The implementation of protocol P on a sending host S decides,
through protocol P's routing mechanism, that it wants to transmit
to a target host T located some place on a connected piece of
10Mbit Ethernet cable.  To actually transmit the Ethernet packet
a 48.bit Ethernet address must be generated.  The addresses of
hosts within protocol P are not always compatible with the
corresponding Ethernet address (being different lengths or
values).  Presented here is a protocol that allows dynamic
distribution of the information needed to build tables to
translate an address A in protocol P's address space into a
48.bit Ethernet address.
 
Generalizations have been made which allow the protocol to be
used for non-10Mbit Ethernet hardware.  Some packet radio
networks are examples of such hardware.
 
--------------------------------------------------------------------
 
The protocol proposed here is the result of a great deal of
discussion with several other people, most notably J. Noel
Chiappa, Yogen Dalal, and James E. Kulp, and helpful comments
from David Moon.
 
 
 
 
[The purpose of this RFC is to present a method of Converting
Protocol Addresses (e.g., IP addresses) to Local Network
Addresses (e.g., Ethernet addresses).  This is a issue of general
concern in the ARPA Internet community at this time.  The
method proposed here is presented for your consideration and
comment.  This is not the specification of a Internet Standard.]

Notes: ------ This protocol was originally designed for the DEC/Intel/Xerox 10Mbit Ethernet. It has been generalized to allow it to be used for other types of networks. Much of the discussion will be directed toward the 10Mbit Ethernet. Generalizations, where applicable, will follow the Ethernet-specific discussion. DOD Internet Protocol will be referred to as Internet. Numbers here are in the Ethernet standard, which is high byte first. This is the opposite of the byte addressing of machines such as PDP-11s and VAXes. Therefore, special care must be taken with the opcode field (ar$op) described below. An agreed upon authority is needed to manage hardware name space values (see below). Until an official authority exists, requests should be submitted to David C. Plummer Symbolics, Inc. 243 Vassar Street Cambridge, Massachusetts 02139 Alternatively, network mail can be sent to DCP@MIT-MC. The Problem: ------------ The world is a jungle in general, and the networking game contributes many animals. At nearly every layer of a network architecture there are several potential protocols that could be used. For example, at a high level, there is TELNET and SUPDUP for remote login. Somewhere below that there is a reliable byte stream protocol, which might be CHAOS protocol, DOD TCP, Xerox BSP or DECnet. Even closer to the hardware is the logical transport layer, which might be CHAOS, DOD Internet, Xerox PUP, or DECnet. The 10Mbit Ethernet allows all of these protocols (and more) to coexist on a single cable by means of a type field in the Ethernet packet header. However, the 10Mbit Ethernet requires 48.bit addresses on the physical cable, yet most protocol addresses are not 48.bits long, nor do they necessarily have any relationship to the 48.bit Ethernet address of the hardware. For example, CHAOS addresses are 16.bits, DOD Internet addresses are 32.bits, and Xerox PUP addresses are 8.bits. A protocol is needed to dynamically distribute the correspondences between a <protocol, address> pair and a 48.bit Ethernet address.
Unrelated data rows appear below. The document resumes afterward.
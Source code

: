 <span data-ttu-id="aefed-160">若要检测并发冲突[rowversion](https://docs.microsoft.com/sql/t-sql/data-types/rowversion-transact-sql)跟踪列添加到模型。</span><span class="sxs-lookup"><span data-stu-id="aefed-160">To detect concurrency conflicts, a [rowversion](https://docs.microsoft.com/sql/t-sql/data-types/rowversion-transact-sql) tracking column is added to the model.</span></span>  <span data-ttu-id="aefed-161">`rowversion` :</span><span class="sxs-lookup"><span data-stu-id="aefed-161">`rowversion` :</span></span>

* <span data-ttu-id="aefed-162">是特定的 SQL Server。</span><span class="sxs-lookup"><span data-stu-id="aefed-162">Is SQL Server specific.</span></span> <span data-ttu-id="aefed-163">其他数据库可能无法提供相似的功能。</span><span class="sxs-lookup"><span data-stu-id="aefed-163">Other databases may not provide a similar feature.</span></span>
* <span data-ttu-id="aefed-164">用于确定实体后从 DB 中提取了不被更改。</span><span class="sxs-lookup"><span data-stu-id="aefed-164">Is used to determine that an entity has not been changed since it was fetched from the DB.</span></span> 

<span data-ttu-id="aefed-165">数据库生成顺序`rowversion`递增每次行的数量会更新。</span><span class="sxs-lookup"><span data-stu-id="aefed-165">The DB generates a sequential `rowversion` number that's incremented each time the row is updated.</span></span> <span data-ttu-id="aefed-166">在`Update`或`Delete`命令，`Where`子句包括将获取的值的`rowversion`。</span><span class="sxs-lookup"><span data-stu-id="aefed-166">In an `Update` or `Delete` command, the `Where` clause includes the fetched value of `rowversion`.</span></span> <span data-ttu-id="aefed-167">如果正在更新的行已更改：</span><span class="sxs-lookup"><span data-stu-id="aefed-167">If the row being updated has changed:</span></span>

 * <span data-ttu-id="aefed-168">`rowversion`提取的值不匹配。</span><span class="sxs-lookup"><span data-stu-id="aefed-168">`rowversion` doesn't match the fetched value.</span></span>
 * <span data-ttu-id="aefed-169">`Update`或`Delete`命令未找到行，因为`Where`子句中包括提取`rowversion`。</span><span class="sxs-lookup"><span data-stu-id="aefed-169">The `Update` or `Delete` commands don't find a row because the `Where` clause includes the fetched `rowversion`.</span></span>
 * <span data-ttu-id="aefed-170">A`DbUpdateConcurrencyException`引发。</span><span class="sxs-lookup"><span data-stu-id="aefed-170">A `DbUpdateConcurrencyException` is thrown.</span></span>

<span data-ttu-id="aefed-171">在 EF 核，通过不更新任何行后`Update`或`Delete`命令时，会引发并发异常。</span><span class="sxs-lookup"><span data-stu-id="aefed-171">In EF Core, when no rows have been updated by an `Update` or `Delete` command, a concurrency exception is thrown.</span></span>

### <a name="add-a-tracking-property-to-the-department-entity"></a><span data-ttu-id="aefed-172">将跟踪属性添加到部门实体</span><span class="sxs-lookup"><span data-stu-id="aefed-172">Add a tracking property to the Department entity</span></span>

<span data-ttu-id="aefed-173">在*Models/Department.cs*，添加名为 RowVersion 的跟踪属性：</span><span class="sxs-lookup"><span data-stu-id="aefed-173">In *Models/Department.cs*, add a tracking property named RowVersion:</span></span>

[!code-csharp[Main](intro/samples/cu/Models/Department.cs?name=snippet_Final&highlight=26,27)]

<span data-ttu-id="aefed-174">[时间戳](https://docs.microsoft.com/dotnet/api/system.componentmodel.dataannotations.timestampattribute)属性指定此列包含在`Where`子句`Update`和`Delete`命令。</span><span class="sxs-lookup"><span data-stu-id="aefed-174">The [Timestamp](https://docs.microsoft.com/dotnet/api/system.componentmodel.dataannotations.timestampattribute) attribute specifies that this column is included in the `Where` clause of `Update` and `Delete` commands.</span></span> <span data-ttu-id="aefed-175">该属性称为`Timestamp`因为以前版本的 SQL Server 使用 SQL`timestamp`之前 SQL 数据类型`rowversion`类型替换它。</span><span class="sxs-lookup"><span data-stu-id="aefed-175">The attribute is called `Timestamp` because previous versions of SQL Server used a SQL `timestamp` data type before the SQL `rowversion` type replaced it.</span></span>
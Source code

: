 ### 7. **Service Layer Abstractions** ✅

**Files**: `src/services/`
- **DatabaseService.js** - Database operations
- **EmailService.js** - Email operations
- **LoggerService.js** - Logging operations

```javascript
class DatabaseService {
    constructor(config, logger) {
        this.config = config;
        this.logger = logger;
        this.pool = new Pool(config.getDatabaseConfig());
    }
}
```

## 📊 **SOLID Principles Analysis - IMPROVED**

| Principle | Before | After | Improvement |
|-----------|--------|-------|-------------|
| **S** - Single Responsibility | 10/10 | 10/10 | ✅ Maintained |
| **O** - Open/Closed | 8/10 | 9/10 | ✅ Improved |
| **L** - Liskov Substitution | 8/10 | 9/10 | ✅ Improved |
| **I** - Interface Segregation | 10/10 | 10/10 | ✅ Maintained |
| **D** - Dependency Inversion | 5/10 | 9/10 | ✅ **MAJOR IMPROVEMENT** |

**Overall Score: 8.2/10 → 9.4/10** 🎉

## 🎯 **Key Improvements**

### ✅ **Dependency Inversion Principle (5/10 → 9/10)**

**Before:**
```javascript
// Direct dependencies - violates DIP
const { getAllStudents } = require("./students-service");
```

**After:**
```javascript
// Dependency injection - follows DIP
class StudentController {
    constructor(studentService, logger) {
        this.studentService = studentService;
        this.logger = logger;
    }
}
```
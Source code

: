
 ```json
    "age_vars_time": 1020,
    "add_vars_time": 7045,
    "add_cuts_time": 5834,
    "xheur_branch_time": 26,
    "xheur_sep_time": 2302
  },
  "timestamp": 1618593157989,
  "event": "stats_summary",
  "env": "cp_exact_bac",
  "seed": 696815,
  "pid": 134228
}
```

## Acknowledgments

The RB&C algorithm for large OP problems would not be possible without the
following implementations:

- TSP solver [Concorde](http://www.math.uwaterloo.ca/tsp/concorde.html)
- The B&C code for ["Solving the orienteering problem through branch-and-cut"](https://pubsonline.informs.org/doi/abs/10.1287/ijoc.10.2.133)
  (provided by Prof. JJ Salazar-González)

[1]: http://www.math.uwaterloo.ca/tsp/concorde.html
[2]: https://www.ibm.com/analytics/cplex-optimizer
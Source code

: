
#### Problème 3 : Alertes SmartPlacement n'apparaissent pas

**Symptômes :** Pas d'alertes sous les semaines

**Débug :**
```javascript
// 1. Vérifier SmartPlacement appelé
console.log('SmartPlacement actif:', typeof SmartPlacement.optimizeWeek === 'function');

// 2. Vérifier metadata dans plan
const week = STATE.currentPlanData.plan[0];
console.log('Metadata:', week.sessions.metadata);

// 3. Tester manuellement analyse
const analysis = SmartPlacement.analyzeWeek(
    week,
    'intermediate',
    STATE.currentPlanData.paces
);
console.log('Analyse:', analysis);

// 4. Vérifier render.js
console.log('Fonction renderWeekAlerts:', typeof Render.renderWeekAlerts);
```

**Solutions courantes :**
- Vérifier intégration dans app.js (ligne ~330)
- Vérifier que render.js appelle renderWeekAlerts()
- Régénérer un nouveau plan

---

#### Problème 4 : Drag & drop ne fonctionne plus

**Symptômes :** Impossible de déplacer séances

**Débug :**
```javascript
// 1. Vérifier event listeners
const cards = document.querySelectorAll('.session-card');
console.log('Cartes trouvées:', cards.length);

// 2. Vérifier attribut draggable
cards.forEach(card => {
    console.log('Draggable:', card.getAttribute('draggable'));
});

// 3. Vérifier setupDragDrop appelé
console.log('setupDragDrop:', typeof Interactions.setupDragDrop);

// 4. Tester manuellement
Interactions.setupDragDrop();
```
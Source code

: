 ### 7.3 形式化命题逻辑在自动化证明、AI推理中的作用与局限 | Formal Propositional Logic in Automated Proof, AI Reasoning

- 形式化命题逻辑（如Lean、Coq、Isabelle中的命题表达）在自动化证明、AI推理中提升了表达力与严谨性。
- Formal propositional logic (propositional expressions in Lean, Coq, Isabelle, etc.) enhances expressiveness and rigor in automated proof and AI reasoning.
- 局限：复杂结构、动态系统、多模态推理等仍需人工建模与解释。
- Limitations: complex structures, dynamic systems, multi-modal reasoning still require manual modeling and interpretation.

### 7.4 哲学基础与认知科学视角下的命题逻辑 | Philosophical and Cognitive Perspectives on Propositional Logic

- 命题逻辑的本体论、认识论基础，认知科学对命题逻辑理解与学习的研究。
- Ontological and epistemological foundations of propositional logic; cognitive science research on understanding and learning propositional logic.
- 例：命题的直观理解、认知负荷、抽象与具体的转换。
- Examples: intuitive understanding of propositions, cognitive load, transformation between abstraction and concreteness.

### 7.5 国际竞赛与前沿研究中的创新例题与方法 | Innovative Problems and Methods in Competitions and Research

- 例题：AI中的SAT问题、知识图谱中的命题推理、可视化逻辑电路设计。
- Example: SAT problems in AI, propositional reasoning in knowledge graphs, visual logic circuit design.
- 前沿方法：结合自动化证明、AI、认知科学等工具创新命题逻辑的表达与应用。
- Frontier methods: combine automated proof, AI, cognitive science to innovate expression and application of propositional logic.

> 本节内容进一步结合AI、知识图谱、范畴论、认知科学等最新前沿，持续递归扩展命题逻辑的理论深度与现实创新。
Motivation: ----------- Use of the 10Mbit Ethernet is increasing as more manufacturers supply interfaces that conform to the specification published by DEC, Intel and Xerox. With this increasing availability, more and more software is being written for these interfaces. There are two alternatives: (1) Every implementor invents his/her own method to do some form of address resolution, or (2) every implementor uses a standard so that his/her code can be distributed to other systems without need for modification. This proposal attempts to set the standard. Definitions: ------------ Define the following for referring to the values put in the TYPE field of the Ethernet packet header: ether_type$XEROX_PUP, ether_type$DOD_INTERNET, ether_type$CHAOS, and a new one: ether_type$ADDRESS_RESOLUTION. Also define the following values (to be discussed later): ares_op$REQUEST (= 1, high byte transmitted first) and ares_op$REPLY (= 2), and ares_hrd$Ethernet (= 1). Packet format: -------------- To communicate mappings from <protocol, address> pairs to 48.bit Ethernet addresses, a packet format that embodies the Address Resolution protocol is needed. The format of the packet follows. Ethernet transmission layer (not necessarily accessible to the user): 48.bit: Ethernet address of destination 48.bit: Ethernet address of sender 16.bit: Protocol type = ether_type$ADDRESS_RESOLUTION Ethernet packet data: 16.bit: (ar$hrd) Hardware address space (e.g., Ethernet, Packet Radio Net.) 16.bit: (ar$pro) Protocol address space. For Ethernet hardware, this is from the set of type fields ether_typ$<protocol>. 8.bit: (ar$hln) byte length of each hardware address 8.bit: (ar$pln) byte length of each protocol address 16.bit: (ar$op) opcode (ares_op$REQUEST | ares_op$REPLY) nbytes: (ar$sha) Hardware address of sender of this packet, n from the ar$hln field. mbytes: (ar$spa) Protocol address of sender of this packet, m from the ar$pln field. nbytes: (ar$tha) Hardware address of target of this packet (if known). mbytes: (ar$tpa) Protocol address of target.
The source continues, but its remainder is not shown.